I don’t fancy myself a chess grandmaster, but I really enjoy playing the game. One of my biggest shortcomings is my inability to see that many moves ahead. I can see one or two moves ahead, but the truly great chess players can see the game a dozen or more moves in advance.
I like playing chess because the skills you hone in chess are truly applicable in the business world. Foresight, for example, is a skill that comes in very handy in the real world.
It is with that foresight in mind that I read and re-read the news about Chrysler Group teaming up with Chase Auto Finance to offer subvented financing. Why Chase? And why now?
Chrysler Group has had a “preferred” lender arrangement with Ally Financial since Chrysler shuttered its captive financing arm. Subvented originations were more than 60% lower in the second quarter than a year ago between Ally and Chrysler, according to an Automotive News article.
So Chrysler needed another entity through which it could originated subvented loans and leases.
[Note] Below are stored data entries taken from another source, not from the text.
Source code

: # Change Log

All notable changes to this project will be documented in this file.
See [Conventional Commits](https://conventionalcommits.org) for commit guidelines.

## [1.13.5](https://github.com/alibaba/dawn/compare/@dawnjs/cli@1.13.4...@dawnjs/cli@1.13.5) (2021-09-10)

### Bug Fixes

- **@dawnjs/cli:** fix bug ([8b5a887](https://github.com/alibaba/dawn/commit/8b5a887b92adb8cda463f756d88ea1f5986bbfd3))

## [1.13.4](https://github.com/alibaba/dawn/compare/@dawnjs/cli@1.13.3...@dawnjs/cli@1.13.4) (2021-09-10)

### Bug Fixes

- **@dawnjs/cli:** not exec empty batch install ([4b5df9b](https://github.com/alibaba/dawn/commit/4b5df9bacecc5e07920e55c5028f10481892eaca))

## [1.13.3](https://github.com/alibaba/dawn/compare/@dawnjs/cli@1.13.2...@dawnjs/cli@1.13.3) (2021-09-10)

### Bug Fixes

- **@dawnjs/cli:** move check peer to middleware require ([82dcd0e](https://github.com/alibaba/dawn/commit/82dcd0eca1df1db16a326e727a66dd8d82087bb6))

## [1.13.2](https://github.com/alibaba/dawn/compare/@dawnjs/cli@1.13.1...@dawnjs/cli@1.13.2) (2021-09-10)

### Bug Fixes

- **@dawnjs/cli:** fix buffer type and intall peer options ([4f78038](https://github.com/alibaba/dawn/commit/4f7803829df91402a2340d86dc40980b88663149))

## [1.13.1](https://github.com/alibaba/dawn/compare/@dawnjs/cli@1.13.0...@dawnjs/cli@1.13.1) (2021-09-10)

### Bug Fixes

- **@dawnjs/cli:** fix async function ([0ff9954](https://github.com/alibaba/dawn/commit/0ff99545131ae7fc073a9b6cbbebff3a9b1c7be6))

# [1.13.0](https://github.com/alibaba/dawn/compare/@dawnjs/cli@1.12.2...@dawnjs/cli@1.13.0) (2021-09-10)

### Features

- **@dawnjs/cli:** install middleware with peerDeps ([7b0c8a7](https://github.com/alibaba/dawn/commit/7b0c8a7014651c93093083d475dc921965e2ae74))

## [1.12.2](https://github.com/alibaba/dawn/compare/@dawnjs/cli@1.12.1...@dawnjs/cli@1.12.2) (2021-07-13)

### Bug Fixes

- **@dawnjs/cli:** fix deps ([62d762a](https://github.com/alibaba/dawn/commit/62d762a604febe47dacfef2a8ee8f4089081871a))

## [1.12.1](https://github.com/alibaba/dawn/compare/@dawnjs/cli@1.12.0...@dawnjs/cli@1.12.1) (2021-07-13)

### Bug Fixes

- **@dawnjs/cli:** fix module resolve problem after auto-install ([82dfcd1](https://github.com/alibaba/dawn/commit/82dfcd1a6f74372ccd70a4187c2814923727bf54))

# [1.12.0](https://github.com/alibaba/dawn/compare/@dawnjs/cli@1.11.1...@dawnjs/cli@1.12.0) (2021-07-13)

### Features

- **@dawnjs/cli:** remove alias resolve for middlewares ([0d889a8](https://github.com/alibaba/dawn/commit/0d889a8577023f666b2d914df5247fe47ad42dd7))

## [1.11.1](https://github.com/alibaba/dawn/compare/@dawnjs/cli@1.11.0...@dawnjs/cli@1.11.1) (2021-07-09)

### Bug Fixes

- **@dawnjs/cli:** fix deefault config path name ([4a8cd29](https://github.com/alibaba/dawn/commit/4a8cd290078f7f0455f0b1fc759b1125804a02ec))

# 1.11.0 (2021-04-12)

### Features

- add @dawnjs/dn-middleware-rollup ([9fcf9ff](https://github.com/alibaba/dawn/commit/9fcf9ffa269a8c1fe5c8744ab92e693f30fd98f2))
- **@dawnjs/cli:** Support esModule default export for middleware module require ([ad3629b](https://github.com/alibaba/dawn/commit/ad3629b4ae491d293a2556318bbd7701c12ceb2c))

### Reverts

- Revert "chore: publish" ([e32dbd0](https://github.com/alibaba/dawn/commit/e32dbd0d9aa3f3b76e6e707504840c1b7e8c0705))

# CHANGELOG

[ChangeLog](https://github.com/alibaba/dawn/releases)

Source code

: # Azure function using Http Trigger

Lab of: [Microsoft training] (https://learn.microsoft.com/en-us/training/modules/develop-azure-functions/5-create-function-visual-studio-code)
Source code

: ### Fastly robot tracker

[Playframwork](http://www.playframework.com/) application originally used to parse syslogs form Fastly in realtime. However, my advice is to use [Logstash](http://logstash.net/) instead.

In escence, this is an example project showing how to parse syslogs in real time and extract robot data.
But why choose Chase?
Perhaps because Chase has a custom finance unit that originates loans and leases on a private label basis for a number of manufacturers, including Mazda, Jaguar, and Land Rover.
Looking a few moves ahead, the arrangement between Chase and Chrysler could be the first step toward Chrysler Group ultimately building its own captive financing company, perhaps with a stop in Chase’s custom finance unit as the logical next step.
Chrysler needs a financing arm. Paying someone to originate subvented contracts is not a viable long-term solution. It appears as though this week’s news is the first step toward making that a reality.